持って生まれた「気質」と生まれ育った「環境」によって、人それぞれ「当たり前」に大きな差がある。
これは、思っている以上に大きい。すべての判断(行動)の土台となる「感覚」の差なので、同じ事柄であっても、「当たり前」が異なると人によって大きく判断(行動)が変わってくる。
先の新コロ大社会実験でも証明されたし、私自身が中年まで生きてきて、リアル周りの友人知人の生き様や在り方、人生における判断を観察してやっと実感として分かってきた。
各個人個人で、あまりにも「当たり前」に差がある。だから相互理解が難しいだけでなく、そもそも言っていることやっていることが本当の意味では理解できていないことが大半。
私の場合は、「当たり前」が長期視点、長期思考で、何をやるにしても良くも悪くも先まで想像してしまってから眼の前の行動や判断に落とし込むということが多い。
全く逆に、先のことなんて一切考えず、目先のことにひたすら真っすぐ体当たりでぶつかっていくタイプの人もいる。
私は、子どもの頃からお金様が大好きだけれど、金なんてどうでもいいから兎に角やりたいことをやりたい、という思考の人もいる。
自分の子どもをつくるということに関しても、私は「子どもをつくっても、私だけでなく、その子も100年足らずで消滅する。

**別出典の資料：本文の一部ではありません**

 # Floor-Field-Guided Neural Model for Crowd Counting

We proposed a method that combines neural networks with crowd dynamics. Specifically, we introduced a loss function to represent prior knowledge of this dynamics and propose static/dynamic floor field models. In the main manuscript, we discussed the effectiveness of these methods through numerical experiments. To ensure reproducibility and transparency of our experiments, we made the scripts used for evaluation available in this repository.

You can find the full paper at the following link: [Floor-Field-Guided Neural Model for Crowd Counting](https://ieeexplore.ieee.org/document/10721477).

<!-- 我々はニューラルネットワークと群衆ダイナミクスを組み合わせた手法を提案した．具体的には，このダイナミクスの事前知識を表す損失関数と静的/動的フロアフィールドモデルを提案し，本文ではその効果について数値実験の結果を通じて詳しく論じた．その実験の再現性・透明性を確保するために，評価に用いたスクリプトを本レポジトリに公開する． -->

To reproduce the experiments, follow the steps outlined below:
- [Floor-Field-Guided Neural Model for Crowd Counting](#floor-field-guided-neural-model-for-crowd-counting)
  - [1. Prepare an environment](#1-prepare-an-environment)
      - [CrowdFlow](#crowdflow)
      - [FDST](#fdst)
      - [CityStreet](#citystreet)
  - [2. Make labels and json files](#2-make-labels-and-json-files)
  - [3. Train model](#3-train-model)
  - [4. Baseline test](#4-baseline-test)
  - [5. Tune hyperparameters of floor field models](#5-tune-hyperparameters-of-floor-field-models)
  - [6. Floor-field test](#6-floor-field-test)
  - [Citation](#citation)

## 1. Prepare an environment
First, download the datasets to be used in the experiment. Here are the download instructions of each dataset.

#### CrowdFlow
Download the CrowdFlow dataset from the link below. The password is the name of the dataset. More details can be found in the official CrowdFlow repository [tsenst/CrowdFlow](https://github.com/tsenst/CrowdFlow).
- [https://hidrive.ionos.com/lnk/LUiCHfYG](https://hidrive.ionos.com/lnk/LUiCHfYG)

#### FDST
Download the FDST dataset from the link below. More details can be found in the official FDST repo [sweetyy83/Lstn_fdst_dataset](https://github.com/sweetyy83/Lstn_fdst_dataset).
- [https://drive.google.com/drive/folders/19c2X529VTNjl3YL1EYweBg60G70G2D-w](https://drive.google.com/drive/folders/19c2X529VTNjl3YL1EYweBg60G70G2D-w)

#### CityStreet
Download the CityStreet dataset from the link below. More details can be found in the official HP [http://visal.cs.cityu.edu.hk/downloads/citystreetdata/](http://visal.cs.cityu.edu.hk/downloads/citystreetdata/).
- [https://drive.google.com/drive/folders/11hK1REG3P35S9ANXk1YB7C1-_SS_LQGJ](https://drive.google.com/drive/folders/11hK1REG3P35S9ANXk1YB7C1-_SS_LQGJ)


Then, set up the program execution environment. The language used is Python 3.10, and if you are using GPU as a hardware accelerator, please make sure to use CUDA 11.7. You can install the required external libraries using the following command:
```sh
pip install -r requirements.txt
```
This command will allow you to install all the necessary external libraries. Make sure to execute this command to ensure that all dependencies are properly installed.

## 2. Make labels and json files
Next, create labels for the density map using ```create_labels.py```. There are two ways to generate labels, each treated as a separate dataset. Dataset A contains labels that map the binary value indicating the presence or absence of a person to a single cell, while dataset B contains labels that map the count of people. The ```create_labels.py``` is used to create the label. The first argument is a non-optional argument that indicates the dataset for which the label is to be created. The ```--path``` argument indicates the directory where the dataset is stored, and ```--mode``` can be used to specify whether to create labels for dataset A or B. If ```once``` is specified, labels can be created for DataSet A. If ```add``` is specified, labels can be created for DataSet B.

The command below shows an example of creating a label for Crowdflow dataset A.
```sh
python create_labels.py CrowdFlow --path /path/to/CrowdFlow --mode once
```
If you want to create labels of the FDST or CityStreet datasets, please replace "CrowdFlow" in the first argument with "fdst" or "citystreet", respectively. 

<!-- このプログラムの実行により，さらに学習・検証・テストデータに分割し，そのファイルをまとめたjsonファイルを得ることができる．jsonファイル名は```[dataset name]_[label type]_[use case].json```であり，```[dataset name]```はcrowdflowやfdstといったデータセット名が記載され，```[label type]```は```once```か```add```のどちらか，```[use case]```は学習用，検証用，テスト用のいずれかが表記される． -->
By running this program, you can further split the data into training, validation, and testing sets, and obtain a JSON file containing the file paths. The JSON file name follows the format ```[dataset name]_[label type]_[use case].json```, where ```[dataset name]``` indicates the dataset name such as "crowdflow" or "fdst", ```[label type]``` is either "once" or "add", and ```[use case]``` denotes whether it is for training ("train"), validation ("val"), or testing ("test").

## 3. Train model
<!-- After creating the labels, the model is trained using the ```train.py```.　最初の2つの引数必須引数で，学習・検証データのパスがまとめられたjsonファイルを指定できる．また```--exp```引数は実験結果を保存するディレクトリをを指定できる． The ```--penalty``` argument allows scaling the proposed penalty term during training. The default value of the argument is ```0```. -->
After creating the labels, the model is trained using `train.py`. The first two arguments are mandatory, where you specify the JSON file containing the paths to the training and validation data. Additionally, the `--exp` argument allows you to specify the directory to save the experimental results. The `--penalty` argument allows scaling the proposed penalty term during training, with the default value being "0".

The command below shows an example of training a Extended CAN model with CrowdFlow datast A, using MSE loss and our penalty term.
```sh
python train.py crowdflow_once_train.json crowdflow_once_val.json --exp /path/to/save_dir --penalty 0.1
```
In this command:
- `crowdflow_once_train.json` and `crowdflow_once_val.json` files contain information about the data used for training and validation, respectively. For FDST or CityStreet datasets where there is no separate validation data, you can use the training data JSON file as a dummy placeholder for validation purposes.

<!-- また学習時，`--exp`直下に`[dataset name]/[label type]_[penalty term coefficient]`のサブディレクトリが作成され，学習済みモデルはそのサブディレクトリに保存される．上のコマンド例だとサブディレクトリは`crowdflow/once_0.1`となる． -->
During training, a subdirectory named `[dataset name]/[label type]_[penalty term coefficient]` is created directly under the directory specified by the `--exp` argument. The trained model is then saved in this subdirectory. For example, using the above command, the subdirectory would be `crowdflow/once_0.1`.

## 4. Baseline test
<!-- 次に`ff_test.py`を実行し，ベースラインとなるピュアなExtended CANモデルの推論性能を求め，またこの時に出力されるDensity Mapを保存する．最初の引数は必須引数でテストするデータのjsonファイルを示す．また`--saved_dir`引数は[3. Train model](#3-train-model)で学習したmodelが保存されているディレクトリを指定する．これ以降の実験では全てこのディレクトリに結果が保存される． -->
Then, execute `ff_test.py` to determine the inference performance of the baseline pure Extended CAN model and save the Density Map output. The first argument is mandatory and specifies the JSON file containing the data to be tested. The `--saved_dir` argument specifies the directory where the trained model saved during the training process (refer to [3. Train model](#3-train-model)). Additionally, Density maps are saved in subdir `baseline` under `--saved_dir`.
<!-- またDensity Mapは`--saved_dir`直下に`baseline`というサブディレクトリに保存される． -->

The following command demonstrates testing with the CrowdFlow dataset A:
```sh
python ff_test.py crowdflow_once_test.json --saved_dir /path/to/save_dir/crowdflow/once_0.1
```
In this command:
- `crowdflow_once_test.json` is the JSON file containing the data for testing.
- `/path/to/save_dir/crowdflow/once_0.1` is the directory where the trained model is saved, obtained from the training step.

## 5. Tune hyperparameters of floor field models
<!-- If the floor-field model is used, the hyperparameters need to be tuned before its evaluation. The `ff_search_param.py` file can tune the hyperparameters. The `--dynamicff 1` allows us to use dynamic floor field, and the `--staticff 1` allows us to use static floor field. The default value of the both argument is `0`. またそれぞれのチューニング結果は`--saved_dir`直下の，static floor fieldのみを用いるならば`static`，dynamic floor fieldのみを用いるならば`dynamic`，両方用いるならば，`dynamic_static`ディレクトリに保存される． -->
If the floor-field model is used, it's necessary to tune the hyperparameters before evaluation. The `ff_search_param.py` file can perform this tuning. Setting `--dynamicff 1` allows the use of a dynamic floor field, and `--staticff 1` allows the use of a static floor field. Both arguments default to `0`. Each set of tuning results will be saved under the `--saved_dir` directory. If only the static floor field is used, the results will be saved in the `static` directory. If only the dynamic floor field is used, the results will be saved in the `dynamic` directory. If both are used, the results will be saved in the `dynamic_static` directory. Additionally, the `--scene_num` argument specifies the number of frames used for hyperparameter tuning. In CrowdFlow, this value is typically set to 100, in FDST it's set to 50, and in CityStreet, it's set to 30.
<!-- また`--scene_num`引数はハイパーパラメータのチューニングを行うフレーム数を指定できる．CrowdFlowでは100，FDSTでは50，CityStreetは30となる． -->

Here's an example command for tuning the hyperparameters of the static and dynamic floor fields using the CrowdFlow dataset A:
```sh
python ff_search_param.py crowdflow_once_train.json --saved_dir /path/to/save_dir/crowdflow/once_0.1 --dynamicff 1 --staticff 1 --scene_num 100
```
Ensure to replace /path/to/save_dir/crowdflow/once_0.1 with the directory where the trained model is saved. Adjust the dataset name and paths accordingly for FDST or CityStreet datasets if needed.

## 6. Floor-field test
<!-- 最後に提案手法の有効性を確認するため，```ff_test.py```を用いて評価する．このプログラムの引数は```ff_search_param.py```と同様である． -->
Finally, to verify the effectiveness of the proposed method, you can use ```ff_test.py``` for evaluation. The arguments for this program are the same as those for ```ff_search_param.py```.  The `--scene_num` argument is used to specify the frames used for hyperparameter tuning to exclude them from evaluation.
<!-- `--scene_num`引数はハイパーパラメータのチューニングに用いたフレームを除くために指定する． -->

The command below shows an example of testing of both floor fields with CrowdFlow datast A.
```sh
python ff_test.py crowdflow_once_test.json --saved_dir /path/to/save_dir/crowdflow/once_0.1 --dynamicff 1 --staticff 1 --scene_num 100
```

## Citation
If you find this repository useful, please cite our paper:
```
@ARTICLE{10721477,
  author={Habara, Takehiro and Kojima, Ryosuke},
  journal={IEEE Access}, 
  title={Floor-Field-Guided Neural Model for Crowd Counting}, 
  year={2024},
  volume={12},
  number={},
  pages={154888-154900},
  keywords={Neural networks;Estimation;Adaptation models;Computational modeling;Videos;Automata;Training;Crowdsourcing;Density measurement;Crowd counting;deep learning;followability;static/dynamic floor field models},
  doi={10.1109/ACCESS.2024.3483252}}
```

だから、己の欲によって命をつくって生を背負わせるなんて…」と10代の頃から感じてきた。
しかし、世の中の人間には「子どもかわいい!」「子どもほしい!」「自分の子がほしい!」という単なる物欲所有欲や、性欲のまま「ヤッてたらデキた」という獣としての行動によって子どもをつくっている人が驚くほど多い。
「当たり前の違い」というのは、道徳観や宗教観など社会教育(生育環境)によっての「洗脳色」の違いである部分もあるけれど、もっと根本的な「持って生まれた感覚の違い(おそらく遺伝子レベルでの感覚の違い)」であることも多い。
※前者は後天的・環境、後者は先天的・気質
洗脳色(環境)の違いであれば、情報(教育)によって再洗脳すれば同じような「当たり前」を揃えることは可能だけれど、「持って生まれた感覚(気質)の違いによる当たり前の違い」は隔たりを埋めることが難しい。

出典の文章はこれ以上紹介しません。